*WORK ITEM*. Report back every line in the data that includes the string "textwidth".

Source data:
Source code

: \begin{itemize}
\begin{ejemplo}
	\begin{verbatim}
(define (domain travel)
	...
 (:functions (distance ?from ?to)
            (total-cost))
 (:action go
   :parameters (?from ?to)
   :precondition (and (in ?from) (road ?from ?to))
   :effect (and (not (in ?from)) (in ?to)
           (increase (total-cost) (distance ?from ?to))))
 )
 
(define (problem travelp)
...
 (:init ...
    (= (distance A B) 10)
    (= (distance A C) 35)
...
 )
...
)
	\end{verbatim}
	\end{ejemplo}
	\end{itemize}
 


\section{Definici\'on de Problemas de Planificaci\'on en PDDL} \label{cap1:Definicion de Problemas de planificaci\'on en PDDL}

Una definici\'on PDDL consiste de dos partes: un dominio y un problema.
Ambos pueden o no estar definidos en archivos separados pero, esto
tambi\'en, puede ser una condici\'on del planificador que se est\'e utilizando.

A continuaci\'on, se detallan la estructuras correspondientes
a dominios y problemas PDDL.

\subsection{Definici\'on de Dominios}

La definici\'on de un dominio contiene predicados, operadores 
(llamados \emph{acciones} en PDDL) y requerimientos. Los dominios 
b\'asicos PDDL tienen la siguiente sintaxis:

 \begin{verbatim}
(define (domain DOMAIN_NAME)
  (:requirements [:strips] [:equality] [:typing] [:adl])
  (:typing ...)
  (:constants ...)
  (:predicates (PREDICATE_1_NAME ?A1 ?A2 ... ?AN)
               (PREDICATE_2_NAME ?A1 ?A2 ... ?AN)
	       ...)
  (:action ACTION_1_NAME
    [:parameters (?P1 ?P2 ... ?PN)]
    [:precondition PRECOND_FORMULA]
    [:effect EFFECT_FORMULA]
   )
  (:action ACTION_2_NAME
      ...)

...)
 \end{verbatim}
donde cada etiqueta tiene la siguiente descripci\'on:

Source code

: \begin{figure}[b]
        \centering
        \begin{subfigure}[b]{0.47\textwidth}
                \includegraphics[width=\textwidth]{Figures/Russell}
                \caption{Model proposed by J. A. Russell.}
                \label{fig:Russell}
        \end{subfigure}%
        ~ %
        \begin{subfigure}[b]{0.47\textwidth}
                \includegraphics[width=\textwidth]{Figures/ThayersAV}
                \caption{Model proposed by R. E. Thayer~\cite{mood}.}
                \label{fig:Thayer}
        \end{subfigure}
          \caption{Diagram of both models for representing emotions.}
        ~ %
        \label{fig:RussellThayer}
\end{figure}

*OUTPUT FOR THIS EXERCISE*.
        \begin{subfigure}[b]{0.47\textwidth}
                \includegraphics[width=\textwidth]{Figures/Russell}
        \begin{subfigure}[b]{0.47\textwidth}
                \includegraphics[width=\textwidth]{Figures/ThayersAV}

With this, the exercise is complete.